Molecular analysis of selective gas adsorption within composites of ionic polyimides and ionic liquids as gas separation membranes

Abstract

The CO2 separation characteristics of ionic polyimides (i-PIs) are modeled using molecular dynamics simulations in combination with grand canonical Monte Carlo calculations. The performance of neat i-PI systems is evaluated, as well as composite structures containing both i-PIs and various ionic liquids (ILs). The i-PI + IL composites are based on combinations of 1-n-butyl-3-methylimidazolium ([C4mim+]) cations with three common molecular anions: (bis(trifluoromethylsulfonyl)imide ([Tf2N−]), tetrafluoroborate ([BF4−]), and hexafluorophosphate ([PF6−]).

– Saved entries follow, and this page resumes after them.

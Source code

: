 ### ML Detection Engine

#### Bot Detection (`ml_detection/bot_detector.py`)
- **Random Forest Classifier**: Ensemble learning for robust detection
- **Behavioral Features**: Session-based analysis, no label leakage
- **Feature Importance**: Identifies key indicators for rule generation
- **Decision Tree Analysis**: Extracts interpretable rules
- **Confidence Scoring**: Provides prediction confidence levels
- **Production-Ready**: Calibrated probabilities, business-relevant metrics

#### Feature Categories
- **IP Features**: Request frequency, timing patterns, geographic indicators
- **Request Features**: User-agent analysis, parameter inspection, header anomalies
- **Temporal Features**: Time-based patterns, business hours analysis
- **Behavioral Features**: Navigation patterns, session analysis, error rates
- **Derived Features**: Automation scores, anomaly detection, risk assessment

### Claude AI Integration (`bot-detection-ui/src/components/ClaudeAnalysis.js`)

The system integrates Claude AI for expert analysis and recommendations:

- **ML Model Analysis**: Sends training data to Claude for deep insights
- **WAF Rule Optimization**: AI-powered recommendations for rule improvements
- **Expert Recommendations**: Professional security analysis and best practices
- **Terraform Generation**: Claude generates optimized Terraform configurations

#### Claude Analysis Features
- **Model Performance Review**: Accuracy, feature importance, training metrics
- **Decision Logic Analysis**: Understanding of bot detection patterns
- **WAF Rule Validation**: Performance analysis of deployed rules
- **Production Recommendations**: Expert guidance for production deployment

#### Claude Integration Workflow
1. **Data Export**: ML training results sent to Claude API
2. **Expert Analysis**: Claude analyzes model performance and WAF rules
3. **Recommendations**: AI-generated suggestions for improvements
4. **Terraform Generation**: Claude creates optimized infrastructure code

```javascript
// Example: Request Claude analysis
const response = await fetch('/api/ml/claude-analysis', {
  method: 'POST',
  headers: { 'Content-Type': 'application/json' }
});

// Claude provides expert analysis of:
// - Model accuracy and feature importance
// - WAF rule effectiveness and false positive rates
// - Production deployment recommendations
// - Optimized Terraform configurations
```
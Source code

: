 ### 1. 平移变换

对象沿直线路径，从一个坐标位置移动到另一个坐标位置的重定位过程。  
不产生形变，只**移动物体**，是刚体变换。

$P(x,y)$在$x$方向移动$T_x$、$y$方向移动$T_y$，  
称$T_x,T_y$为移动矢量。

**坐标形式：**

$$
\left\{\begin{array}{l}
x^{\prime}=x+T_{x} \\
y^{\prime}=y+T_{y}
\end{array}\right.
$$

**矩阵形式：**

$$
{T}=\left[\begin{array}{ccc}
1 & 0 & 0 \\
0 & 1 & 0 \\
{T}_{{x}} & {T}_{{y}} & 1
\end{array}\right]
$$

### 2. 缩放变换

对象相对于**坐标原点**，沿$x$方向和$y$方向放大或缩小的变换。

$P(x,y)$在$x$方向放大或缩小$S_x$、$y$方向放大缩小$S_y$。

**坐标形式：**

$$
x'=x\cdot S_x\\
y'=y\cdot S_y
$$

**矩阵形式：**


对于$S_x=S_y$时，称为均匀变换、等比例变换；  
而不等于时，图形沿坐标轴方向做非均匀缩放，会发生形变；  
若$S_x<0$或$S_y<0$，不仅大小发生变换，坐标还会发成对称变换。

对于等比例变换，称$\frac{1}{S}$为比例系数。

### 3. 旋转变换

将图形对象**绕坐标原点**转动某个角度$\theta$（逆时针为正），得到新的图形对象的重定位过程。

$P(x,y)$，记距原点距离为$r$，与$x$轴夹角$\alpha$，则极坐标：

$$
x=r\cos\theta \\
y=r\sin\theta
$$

It is found that 50 mol% IL inclusion can increase CO2/CH4 selectivity by 16% in [BF4−]-based materials and by 36% in [PF6−]-based materials from mixtures of 5% CO2/95% CH4. While the [BF4−]-based system shows higher CO2/CH4 selectivity, the [Tf2N−]-based system shows higher CO2/N2 gas selectivity. A comprehensive structural analysis (fractional free volume (FFV), pore size distribution, surface area, etc.) is used to highlight the underlying differences among the different i-PI + IL systems that lead to the different adsorption properties.